Re: Help with my girlfriend who was abused.

Post by the husband »

Lydia, thank you. It's that "not okay to say no" part that I was trying to get at. It was terribly confusing for me back then, and I'm sure very distressing to the objects of my affection.

supportingmyGF:
...my dad was in one of his moods, and I was annoying him, don't remember how but I was, and he would never take this out on me, but if my sister said one thing she knew about it, I remember my dad pulling over, getting out, opening the back door and hitting my sister, hard and repeatedly, because of what I done, and this wasn't a one-off, I'm going to say that was the worst but it happened quite a lot
At the very least, you were witness to ongoing domestic abuse in your family. That your father would hit your sister for something you did is rather disturbing, as are his moods. Abuse survivors tend to gravitate toward each other. That's not a bad thing, but it is something we all need to be aware of when it comes to cultivating healthy relationships.
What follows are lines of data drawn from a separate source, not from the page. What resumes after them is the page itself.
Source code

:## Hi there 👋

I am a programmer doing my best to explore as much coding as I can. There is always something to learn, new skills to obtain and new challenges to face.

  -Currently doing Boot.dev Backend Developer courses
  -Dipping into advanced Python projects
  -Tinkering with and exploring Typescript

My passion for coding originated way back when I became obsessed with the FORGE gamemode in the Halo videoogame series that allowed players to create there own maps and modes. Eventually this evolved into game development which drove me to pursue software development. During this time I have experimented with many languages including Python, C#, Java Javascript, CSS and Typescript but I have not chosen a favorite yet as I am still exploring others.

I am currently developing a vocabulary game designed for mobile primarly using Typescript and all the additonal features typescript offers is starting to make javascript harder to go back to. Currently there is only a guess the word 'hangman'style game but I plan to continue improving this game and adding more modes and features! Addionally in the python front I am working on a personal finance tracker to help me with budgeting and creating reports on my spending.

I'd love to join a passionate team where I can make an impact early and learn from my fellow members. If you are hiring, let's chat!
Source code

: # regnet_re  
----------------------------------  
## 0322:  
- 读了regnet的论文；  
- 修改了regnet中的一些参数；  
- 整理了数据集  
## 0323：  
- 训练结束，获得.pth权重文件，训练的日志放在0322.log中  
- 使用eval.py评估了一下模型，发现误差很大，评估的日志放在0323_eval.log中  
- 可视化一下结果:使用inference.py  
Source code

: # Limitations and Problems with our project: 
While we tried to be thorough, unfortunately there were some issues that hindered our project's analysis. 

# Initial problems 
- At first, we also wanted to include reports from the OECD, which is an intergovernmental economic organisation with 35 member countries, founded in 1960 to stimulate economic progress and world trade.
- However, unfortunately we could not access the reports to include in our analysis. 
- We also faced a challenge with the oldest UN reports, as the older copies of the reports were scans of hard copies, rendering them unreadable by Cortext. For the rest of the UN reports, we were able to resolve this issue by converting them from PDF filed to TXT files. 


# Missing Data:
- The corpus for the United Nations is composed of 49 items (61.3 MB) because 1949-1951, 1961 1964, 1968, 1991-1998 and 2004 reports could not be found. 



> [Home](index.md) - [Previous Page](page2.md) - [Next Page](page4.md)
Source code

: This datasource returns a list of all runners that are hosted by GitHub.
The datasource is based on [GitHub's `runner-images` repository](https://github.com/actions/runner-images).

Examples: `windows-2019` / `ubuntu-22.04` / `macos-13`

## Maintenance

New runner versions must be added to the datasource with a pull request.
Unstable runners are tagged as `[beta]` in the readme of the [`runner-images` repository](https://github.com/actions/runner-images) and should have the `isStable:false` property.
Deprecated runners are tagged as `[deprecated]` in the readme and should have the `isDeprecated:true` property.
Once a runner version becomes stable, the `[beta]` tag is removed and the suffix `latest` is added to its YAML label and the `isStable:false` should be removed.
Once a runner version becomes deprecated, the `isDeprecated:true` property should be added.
Speaking from my own (repeated) experience, sometimes intense feelings of protectiveness feel a lot like love.
surportingMyGF
Member
Posts: 22
Joined: Tue Mar 12, 2013 4:39 pm

Re: Help with my girlfriend who was abused.

Post by surportingMyGF »

right erm, i want to try and clear up a few things here, i didnt mean i was going away for a few months i just ment time off, im finishing one course at university early and not starting the new one until october time, but i will still be at home during this time.

as for everything else, yeh maybe i dont know 100% where i stand in this "relationship" and right now i dont think it matters too much, i dont think her getting over her past is her biggest priorty right now, she is very ill, being monitered all the time. i hate not being there for her but she said to me "you know i hate you seeing me like this" so im not going to add any stress to her right now, but she quite often wants to talk to me, be it over phone or txt, as i guess she feels she can open up to me abit, so right now im just going to be there for her through this and try and give her a little surport, even if she is / was just a friend then i would try to do the same, she needs someone.

and after all this, im hoping ill get the chance to sit down with her and discuss 'us' see where i am in all this. and im going to take it from there.

also me 'clinging onto' small things, thats not 100% how i ment it, what i ment was before when she didnt really want me in her life, if i asked say, what you been up to today? she would respond with something like "i dont have to speak to you, you know, we are still on a break", and now i would get something like "sorry i havent spoke today, ive just not had the energy" (obviasly as she is very ill), it just feels like she wants me there a bit more, if its just a friends or more i dont know, thats what i want to find out once she is back at home, hopefully i will be back to ask about 'surporting my gf' but untill then i just want to be someone she can come to when she needs me....
the husband
Member
Posts: 529
Joined: Sat Jul 23, 2011 6:11 am

Re: Help with my girlfriend who was abused.

Post by the husband »

I'll be thinking of you. I hope your (girl)friend's health stabilizes quickly.
Xanthia
Member
Posts: 3094
Joined: Wed Oct 29, 2014 1:20 am

Re: Help with my girlfriend who was abused.

Post by Xanthia »

Hi surportingMyGF,

I trust life holds many positives for you at the moment.

Wishing you a very happy birthday followed by a great 12 months. May you celebrate the beginning of your personal new year in suitable fashion.